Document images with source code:
-*-

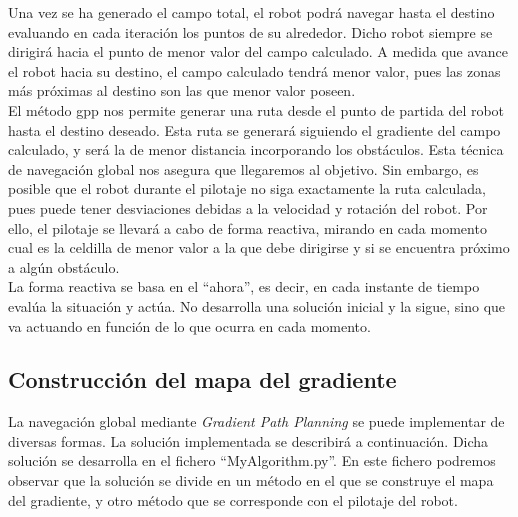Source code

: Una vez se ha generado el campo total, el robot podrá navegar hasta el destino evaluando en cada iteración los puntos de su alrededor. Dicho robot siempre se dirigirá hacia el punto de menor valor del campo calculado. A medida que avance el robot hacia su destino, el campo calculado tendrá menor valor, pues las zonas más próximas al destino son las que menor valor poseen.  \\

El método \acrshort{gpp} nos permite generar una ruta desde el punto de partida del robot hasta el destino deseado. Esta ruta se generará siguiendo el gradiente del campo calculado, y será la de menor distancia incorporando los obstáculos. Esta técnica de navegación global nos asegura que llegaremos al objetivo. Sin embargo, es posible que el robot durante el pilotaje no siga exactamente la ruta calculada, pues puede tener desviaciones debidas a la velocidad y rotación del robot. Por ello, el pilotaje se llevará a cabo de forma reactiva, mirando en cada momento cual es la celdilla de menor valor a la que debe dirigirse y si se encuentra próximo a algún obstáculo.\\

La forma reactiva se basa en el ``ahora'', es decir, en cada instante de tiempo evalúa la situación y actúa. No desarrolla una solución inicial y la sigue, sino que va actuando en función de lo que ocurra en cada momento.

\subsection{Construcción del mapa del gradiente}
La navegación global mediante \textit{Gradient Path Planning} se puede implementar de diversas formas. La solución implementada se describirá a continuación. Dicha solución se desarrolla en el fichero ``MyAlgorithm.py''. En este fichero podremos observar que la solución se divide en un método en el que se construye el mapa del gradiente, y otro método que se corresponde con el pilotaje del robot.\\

-*-

* What you should do *
Show me all lines in the records that contain "solución".

* Solution to this problem *
La forma reactiva se basa en el ``ahora'', es decir, en cada instante de tiempo evalúa la situación y actúa. No desarrolla una solución inicial y la sigue, sino que va actuando en función de lo que ocurra en cada momento.
La navegación global mediante \textit{Gradient Path Planning} se puede implementar de diversas formas. La solución implementada se describirá a continuación. Dicha solución se desarrolla en el fichero ``MyAlgorithm.py''. En este fichero podremos observar que la solución se divide en un método en el que se construye el mapa del gradiente, y otro método que se corresponde con el pilotaje del robot.\\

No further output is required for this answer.